**RECORDED INFORMATION**.
= = = = = = =
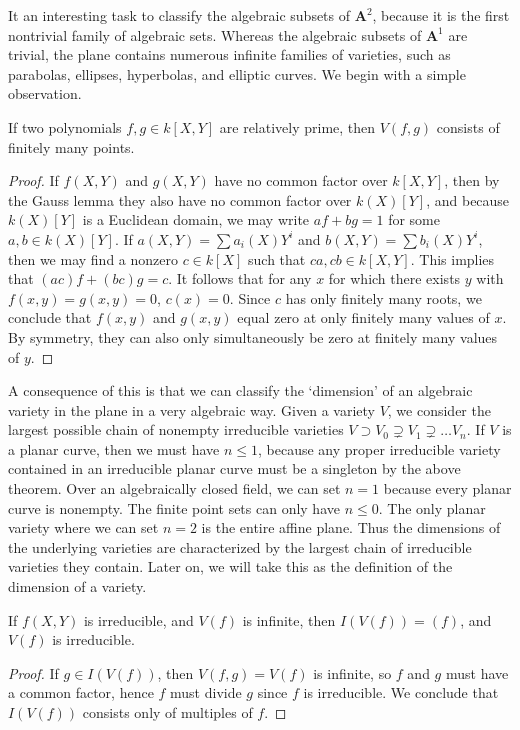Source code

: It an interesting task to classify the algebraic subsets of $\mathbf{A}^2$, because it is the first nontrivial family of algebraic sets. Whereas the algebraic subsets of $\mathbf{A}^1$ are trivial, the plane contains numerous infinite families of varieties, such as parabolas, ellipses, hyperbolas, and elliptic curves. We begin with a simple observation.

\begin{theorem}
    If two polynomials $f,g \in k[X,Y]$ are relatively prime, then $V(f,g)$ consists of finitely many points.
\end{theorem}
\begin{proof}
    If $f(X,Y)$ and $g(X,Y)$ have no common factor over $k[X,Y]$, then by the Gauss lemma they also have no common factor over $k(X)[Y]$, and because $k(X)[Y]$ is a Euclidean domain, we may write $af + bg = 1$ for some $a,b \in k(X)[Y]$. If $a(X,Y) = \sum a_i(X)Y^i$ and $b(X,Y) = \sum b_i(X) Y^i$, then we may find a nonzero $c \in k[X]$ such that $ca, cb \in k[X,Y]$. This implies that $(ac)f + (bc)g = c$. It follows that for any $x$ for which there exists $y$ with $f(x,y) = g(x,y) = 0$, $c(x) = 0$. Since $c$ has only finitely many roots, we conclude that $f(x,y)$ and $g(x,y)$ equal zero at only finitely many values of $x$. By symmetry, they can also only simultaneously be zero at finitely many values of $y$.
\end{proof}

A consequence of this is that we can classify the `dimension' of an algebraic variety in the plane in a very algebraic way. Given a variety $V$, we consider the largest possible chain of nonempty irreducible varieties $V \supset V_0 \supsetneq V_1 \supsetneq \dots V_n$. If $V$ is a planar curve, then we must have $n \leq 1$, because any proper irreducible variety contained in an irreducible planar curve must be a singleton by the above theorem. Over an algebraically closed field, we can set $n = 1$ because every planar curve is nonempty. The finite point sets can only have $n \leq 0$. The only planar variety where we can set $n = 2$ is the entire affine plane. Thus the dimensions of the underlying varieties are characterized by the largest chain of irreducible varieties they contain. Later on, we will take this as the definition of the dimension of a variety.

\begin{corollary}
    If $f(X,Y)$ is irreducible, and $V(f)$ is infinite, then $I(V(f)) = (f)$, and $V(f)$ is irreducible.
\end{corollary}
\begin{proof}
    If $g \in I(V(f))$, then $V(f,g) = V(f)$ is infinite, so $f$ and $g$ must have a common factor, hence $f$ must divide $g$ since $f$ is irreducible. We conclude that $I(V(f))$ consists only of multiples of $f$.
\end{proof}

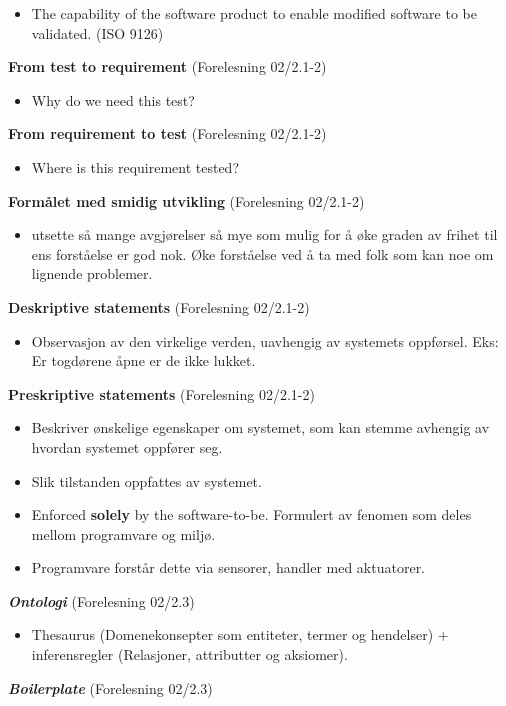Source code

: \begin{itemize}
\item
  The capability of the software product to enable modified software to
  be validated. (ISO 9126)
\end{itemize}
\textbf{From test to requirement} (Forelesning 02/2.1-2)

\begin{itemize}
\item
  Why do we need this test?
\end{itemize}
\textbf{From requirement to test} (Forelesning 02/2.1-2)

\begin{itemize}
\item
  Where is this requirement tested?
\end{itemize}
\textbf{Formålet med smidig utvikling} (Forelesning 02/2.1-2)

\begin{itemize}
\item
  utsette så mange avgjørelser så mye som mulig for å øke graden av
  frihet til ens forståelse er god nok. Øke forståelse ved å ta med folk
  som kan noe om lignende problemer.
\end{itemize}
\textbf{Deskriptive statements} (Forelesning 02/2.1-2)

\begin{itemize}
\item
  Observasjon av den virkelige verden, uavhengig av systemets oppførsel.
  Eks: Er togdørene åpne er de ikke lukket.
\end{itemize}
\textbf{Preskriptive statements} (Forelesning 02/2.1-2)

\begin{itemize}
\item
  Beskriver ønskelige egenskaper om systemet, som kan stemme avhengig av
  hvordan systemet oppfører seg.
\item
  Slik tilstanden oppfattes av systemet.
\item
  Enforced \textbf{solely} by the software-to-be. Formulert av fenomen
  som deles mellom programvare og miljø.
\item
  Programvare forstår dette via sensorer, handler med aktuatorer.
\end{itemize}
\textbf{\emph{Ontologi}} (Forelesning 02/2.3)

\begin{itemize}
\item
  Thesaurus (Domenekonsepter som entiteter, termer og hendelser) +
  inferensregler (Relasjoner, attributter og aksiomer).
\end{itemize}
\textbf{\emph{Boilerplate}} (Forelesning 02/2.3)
= = = = = = =
**TASK BRIEF**. For the records above, count the lines that contain the word "Forelesning" and give only that number.

**TASK RESULT**. 7